(Beginning of RAW DATA)

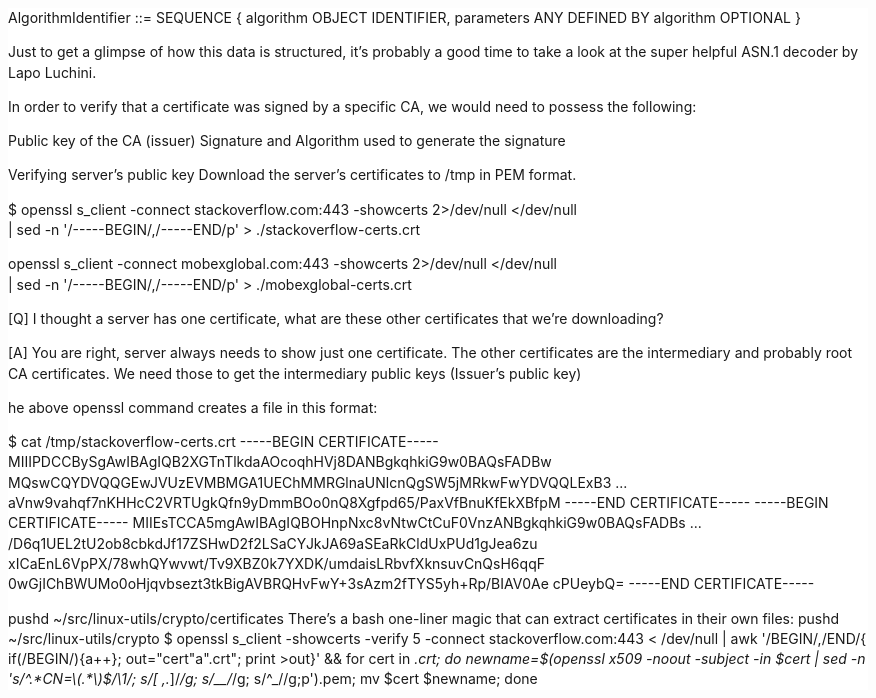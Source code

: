 AlgorithmIdentifier  ::=  SEQUENCE  {
        algorithm               OBJECT IDENTIFIER,
        parameters              ANY DEFINED BY algorithm OPTIONAL  }

Just to get a glimpse of how this data is structured, it’s probably a good time to take a look at the super helpful ASN.1 decoder by Lapo Luchini.

In order to verify that a certificate was signed by a specific CA, we would need to possess the following:

Public key of the CA (issuer)
Signature and Algorithm used to generate the signature

Verifying server’s public key
Download the server’s certificates to /tmp in PEM format.

$ openssl s_client -connect stackoverflow.com:443 -showcerts 2>/dev/null </dev/null \
  | sed -n '/-----BEGIN/,/-----END/p' > ./stackoverflow-certs.crt

openssl s_client -connect mobexglobal.com:443 -showcerts 2>/dev/null </dev/null \
  | sed -n '/-----BEGIN/,/-----END/p' > ./mobexglobal-certs.crt

  [Q] I thought a server has one certificate, what are these other certificates that we’re downloading?

[A] You are right, server always needs to show just one certificate. The other certificates are the intermediary and probably root CA certificates. We need those to get the intermediary public keys (Issuer’s public key)

he above openssl command creates a file in this format:

$ cat /tmp/stackoverflow-certs.crt 
-----BEGIN CERTIFICATE-----
MIIIPDCCBySgAwIBAgIQB2XGTnTlkdaAOcoqhHVj8DANBgkqhkiG9w0BAQsFADBw
MQswCQYDVQQGEwJVUzEVMBMGA1UEChMMRGlnaUNlcnQgSW5jMRkwFwYDVQQLExB3
...
aVnw9vahqf7nKHHcC2VRTUgkQfn9yDmmBOo0nQ8Xgfpd65/PaxVfBnuKfEkXBfpM
-----END CERTIFICATE-----
-----BEGIN CERTIFICATE-----
MIIEsTCCA5mgAwIBAgIQBOHnpNxc8vNtwCtCuF0VnzANBgkqhkiG9w0BAQsFADBs
...
/D6q1UEL2tU2ob8cbkdJf17ZSHwD2f2LSaCYJkJA69aSEaRkCldUxPUd1gJea6zu
xICaEnL6VpPX/78whQYwvwt/Tv9XBZ0k7YXDK/umdaisLRbvfXknsuvCnQsH6qqF
0wGjIChBWUMo0oHjqvbsezt3tkBigAVBRQHvFwY+3sAzm2fTYS5yh+Rp/BIAV0Ae
cPUeybQ=
-----END CERTIFICATE-----

pushd ~/src/linux-utils/crypto/certificates
There’s a bash one-liner magic that can extract certificates in their own files:
pushd ~/src/linux-utils/crypto
$ openssl s_client -showcerts -verify 5 -connect stackoverflow.com:443 < /dev/null | awk '/BEGIN/,/END/{ if(/BEGIN/){a++}; out="cert"a".crt"; print >out}' && for cert in *.crt; do newname=$(openssl x509 -noout -subject -in $cert | sed -n 's/^.*CN=\(.*\)$/\1/; s/[ ,.*]/_/g; s/__/_/g; s/^_//g;p').pem; mv $cert $newname; done
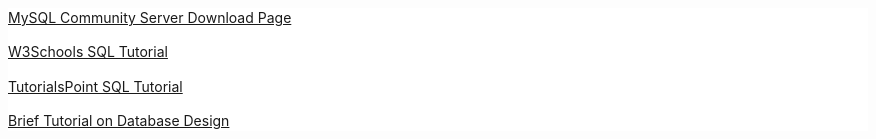 [MySQL Community Server Download Page](http://dev.mysql.com/downloads/mysql/)

[W3Schools SQL Tutorial](http://www.w3schools.com/sql/default.asp)

[TutorialsPoint SQL Tutorial](http://www.tutorialspoint.com/sql/index.htm)

[Brief Tutorial on Database Design](http://en.tekstenuitleg.net/articles/software/database-design-tutorial/intro.html)
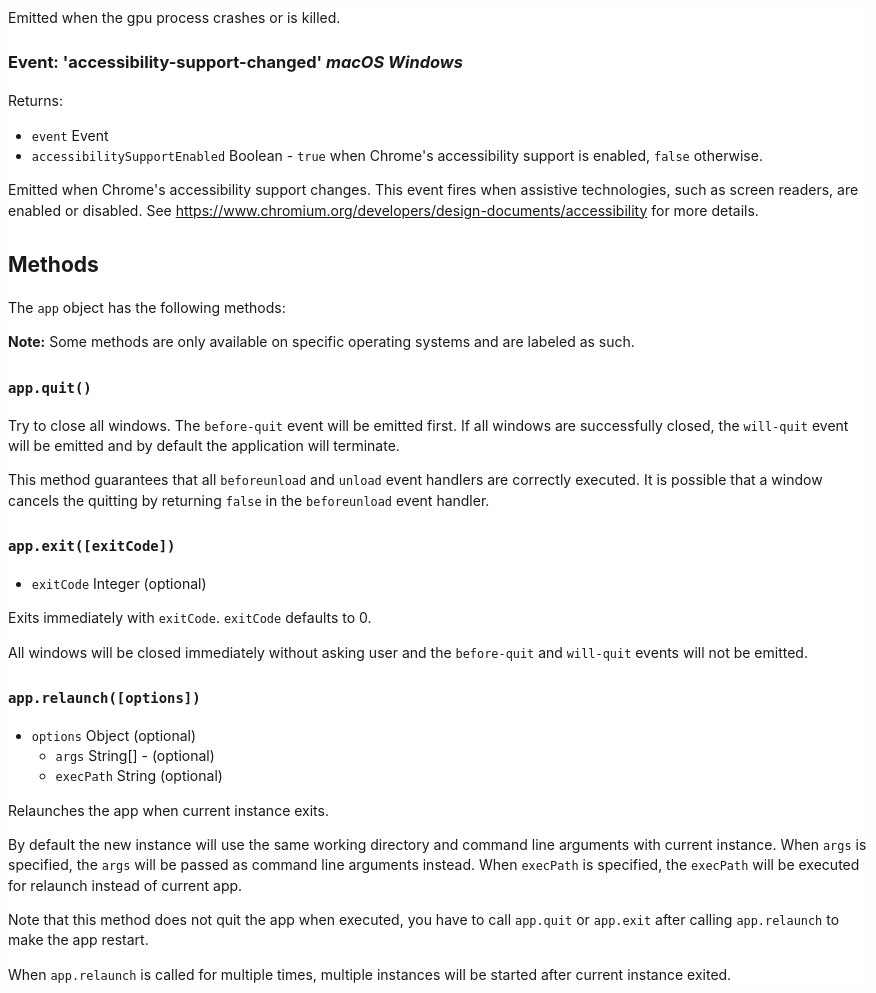 Emitted when the gpu process crashes or is killed.

### Event: 'accessibility-support-changed' _macOS_ _Windows_

Returns:

*   `event` Event
*   `accessibilitySupportEnabled` Boolean - `true` when Chrome's accessibility support is enabled, `false` otherwise.

Emitted when Chrome's accessibility support changes. This event fires when assistive technologies, such as screen readers, are enabled or disabled. See https://www.chromium.org/developers/design-documents/accessibility for more details.

## Methods

The `app` object has the following methods:

**Note:** Some methods are only available on specific operating systems and are labeled as such.

### `app.quit()`

Try to close all windows. The `before-quit` event will be emitted first. If all windows are successfully closed, the `will-quit` event will be emitted and by default the application will terminate.

This method guarantees that all `beforeunload` and `unload` event handlers are correctly executed. It is possible that a window cancels the quitting by returning `false` in the `beforeunload` event handler.

### `app.exit([exitCode])`

*   `exitCode` Integer (optional)

Exits immediately with `exitCode`. `exitCode` defaults to 0.

All windows will be closed immediately without asking user and the `before-quit` and `will-quit` events will not be emitted.

### `app.relaunch([options])`

*   `options` Object (optional)
    *   `args` String[] - (optional)
    *   `execPath` String (optional)

Relaunches the app when current instance exits.

By default the new instance will use the same working directory and command line arguments with current instance. When `args` is specified, the `args` will be passed as command line arguments instead. When `execPath` is specified, the `execPath` will be executed for relaunch instead of current app.

Note that this method does not quit the app when executed, you have to call `app.quit` or `app.exit` after calling `app.relaunch` to make the app restart.

When `app.relaunch` is called for multiple times, multiple instances will be started after current instance exited.

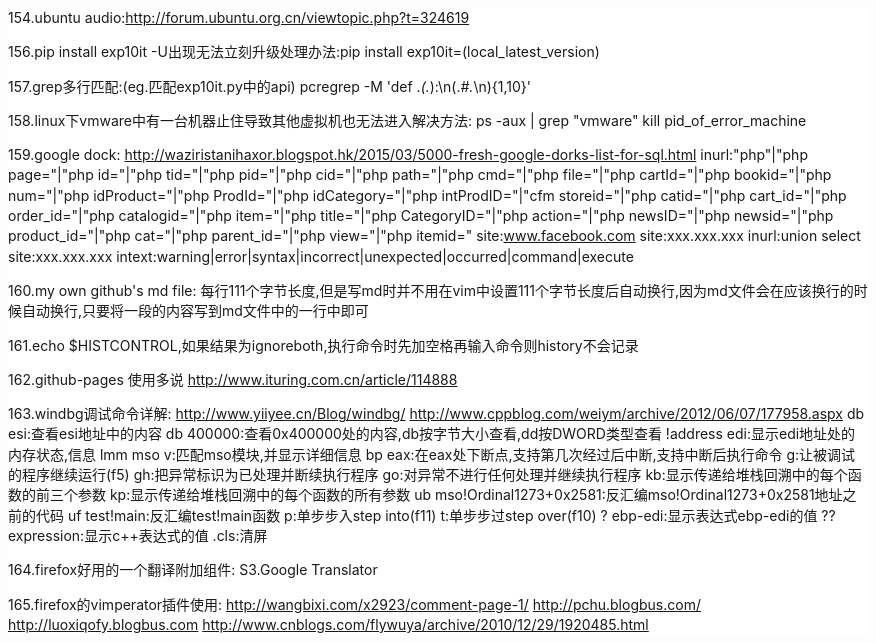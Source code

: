 154.ubuntu audio:http://forum.ubuntu.org.cn/viewtopic.php?t=324619

156.pip install exp10it -U出现无法立刻升级处理办法:pip install exp10it=(local_latest_version)

157.grep多行匹配:(eg.匹配exp10it.py中的api)
    pcregrep -M 'def .*(.*):\n(.*#.*\n){1,10}'

158.linux下vmware中有一台机器止住导致其他虚拟机也无法进入解决方法:
    ps -aux | grep "vmware"
    kill pid_of_error_machine

159.google dock:
    http://waziristanihaxor.blogspot.hk/2015/03/5000-fresh-google-dorks-list-for-sql.html
    inurl:"php"|"php page="|"php id="|"php tid="|"php pid="|"php cid="|"php path="|"php cmd="|"php file="|"php cartId="|"php bookid="|"php num="|"php idProduct="|"php ProdId="|"php idCategory="|"php intProdID="|"cfm storeid="|"php catid="|"php cart_id="|"php order_id="|"php catalogid="|"php item="|"php title="|"php CategoryID="|"php action="|"php newsID="|"php newsid="|"php product_id="|"php cat="|"php parent_id="|"php view="|"php itemid=" site:www.facebook.com
    site:xxx.xxx.xxx inurl:union select
    site:xxx.xxx.xxx intext:warning|error|syntax|incorrect|unexpected|occurred|command|execute

160.my own github's md file:
    每行111个字节长度,但是写md时并不用在vim中设置111个字节长度后自动换行,因为md文件会在应该换行的时候自动换行,只要将一段的内容写到md文件中的一行中即可

161.echo $HISTCONTROL,如果结果为ignoreboth,执行命令时先加空格再输入命令则history不会记录

162.github-pages 使用多说
    http://www.ituring.com.cn/article/114888

163.windbg调试命令详解:
    http://www.yiiyee.cn/Blog/windbg/
    http://www.cppblog.com/weiym/archive/2012/06/07/177958.aspx
    db esi:查看esi地址中的内容
        db 400000:查看0x400000处的内容,db按字节大小查看,dd按DWORD类型查看
    !address edi:显示edi地址处的内存状态,信息
    lmm mso v:匹配mso模块,并显示详细信息
    bp eax:在eax处下断点,支持第几次经过后中断,支持中断后执行命令
    g:让被调试的程序继续运行(f5)
        gh:把异常标识为已处理并断续执行程序
        go:对异常不进行任何处理并继续执行程序
    kb:显示传递给堆栈回溯中的每个函数的前三个参数
        kp:显示传递给堆栈回溯中的每个函数的所有参数
    ub mso!Ordinal1273+0x2581:反汇编mso!Ordinal1273+0x2581地址之前的代码
        uf test!main:反汇编test!main函数
    p:单步步入step into(f11)
    t:单步步过step over(f10)
    ? ebp-edi:显示表达式ebp-edi的值
        ?? expression:显示c++表达式的值
    .cls:清屏

164.firefox好用的一个翻译附加组件:
    S3.Google Translator

165.firefox的vimperator插件使用:
    http://wangbixi.com/x2923/comment-page-1/
    http://pchu.blogbus.com/
    http://luoxiqofy.blogbus.com
    http://www.cnblogs.com/flywuya/archive/2010/12/29/1920485.html
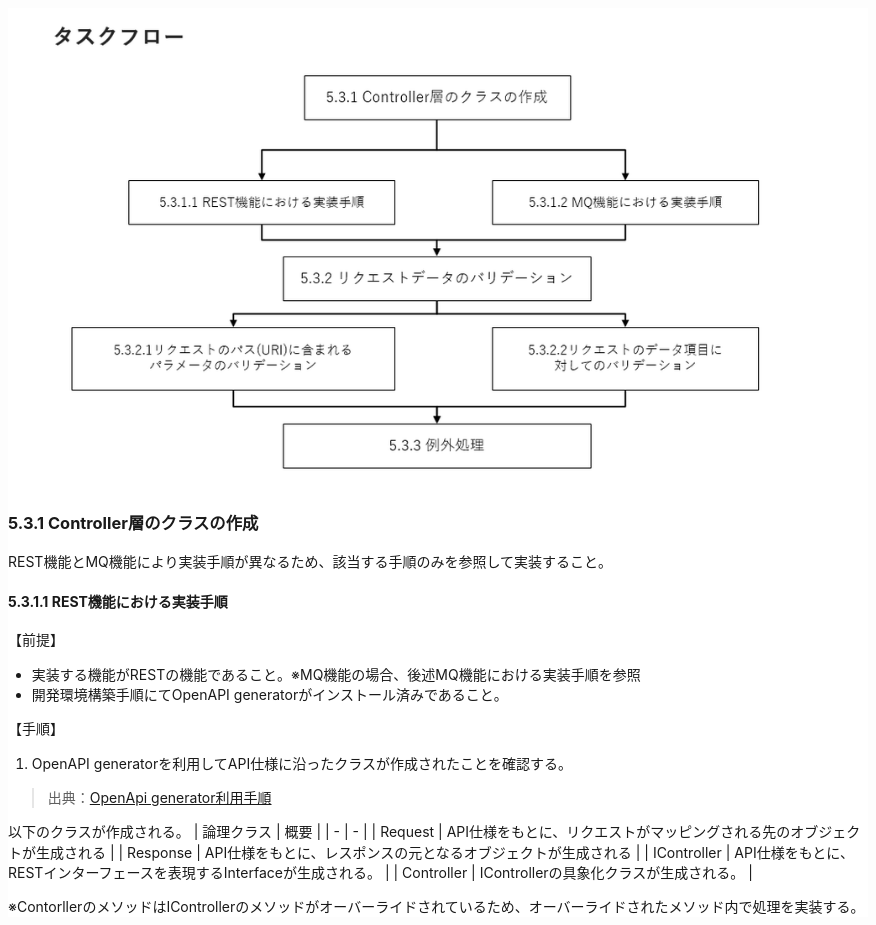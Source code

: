 <img src="./images/5_3_task_flow_dialog.png" width=100%>

### 5.3.1   Controller層のクラスの作成
REST機能とMQ機能により実装手順が異なるため、該当する手順のみを参照して実装すること。

#### 5.3.1.1 REST機能における実装手順
【前提】
- 実装する機能がRESTの機能であること。※MQ機能の場合、後述MQ機能における実装手順を参照
- 開発環境構築手順にてOpenAPI generatorがインストール済みであること。

【手順】<br>
1. OpenAPI generatorを利用してAPI仕様に沿ったクラスが作成されたことを確認する。<br>
> 出典：[OpenApi generator利用手順](https://github.com/ANA-CASG/local-dev-env#39-openapi-generator)

以下のクラスが作成される。
| 論理クラス | 概要 |
| - | - |
| Request | API仕様をもとに、リクエストがマッピングされる先のオブジェクトが生成される |
| Response | API仕様をもとに、レスポンスの元となるオブジェクトが生成される |
| IController | API仕様をもとに、RESTインターフェースを表現するInterfaceが生成される。 |
| Controller | IControllerの具象化クラスが生成される。 |

※ContorllerのメソッドはIControllerのメソッドがオーバーライドされているため、オーバーライドされたメソッド内で処理を実装する。
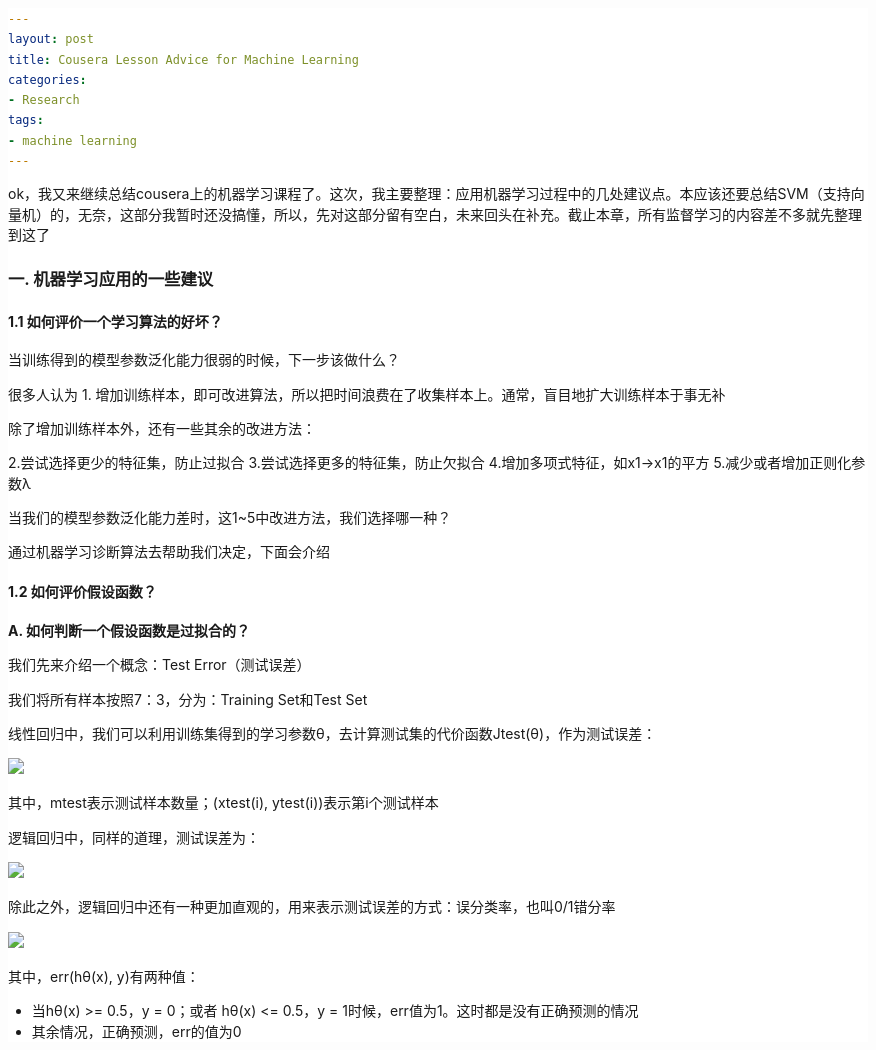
 ```yaml
---
layout: post
title: Cousera Lesson Advice for Machine Learning
categories:
- Research
tags:
- machine learning
---
```


ok，我又来继续总结cousera上的机器学习课程了。这次，我主要整理：应用机器学习过程中的几处建议点。本应该还要总结SVM（支持向量机）的，无奈，这部分我暂时还没搞懂，所以，先对这部分留有空白，未来回头在补充。截止本章，所有监督学习的内容差不多就先整理到这了

### 一. 机器学习应用的一些建议

#### 1.1 如何评价一个学习算法的好坏？

当训练得到的模型参数泛化能力很弱的时候，下一步该做什么？

很多人认为 1. 增加训练样本，即可改进算法，所以把时间浪费在了收集样本上。通常，盲目地扩大训练样本于事无补

除了增加训练样本外，还有一些其余的改进方法：

2.尝试选择更少的特征集，防止过拟合
3.尝试选择更多的特征集，防止欠拟合
4.增加多项式特征，如x1->x1的平方
5.减少或者增加正则化参数λ

当我们的模型参数泛化能力差时，这1~5中改进方法，我们选择哪一种？

通过机器学习诊断算法去帮助我们决定，下面会介绍

#### 1.2 如何评价假设函数？

**A. 如何判断一个假设函数是过拟合的？**

我们先来介绍一个概念：Test Error（测试误差）

我们将所有样本按照7：3，分为：Training Set和Test Set

线性回归中，我们可以利用训练集得到的学习参数θ，去计算测试集的代价函数Jtest(θ)，作为测试误差：

![](http://7xl2fd.com1.z0.glb.clouddn.com/线性回归中的测试误差.png)

其中，mtest表示测试样本数量；(xtest(i), ytest(i))表示第i个测试样本

逻辑回归中，同样的道理，测试误差为：

![](http://7xl2fd.com1.z0.glb.clouddn.com/逻辑回归的测试误差.png)

除此之外，逻辑回归中还有一种更加直观的，用来表示测试误差的方式：误分类率，也叫0/1错分率

![](http://7xl2fd.com1.z0.glb.clouddn.com/逻辑回归的误分类率.png)

其中，err(hθ(x), y)有两种值：

- 当hθ(x) >= 0.5，y = 0；或者 hθ(x) <= 0.5，y = 1时候，err值为1。这时都是没有正确预测的情况
- 其余情况，正确预测，err的值为0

(End of RAW DATA)

EXERCISE
Among the entries above, the lines between the ones containing "By default the new" and "Note that this", inclusive, are to be transcribed exactly. No other line is to be given.

YOUR RESPONSE
By default the new instance will use the same working directory and command line arguments with current instance. When `args` is specified, the `args` will be passed as command line arguments instead. When `execPath` is specified, the `execPath` will be executed for relaunch instead of current app.

Note that this method does not quit the app when executed, you have to call `app.quit` or `app.exit` after calling `app.relaunch` to make the app restart.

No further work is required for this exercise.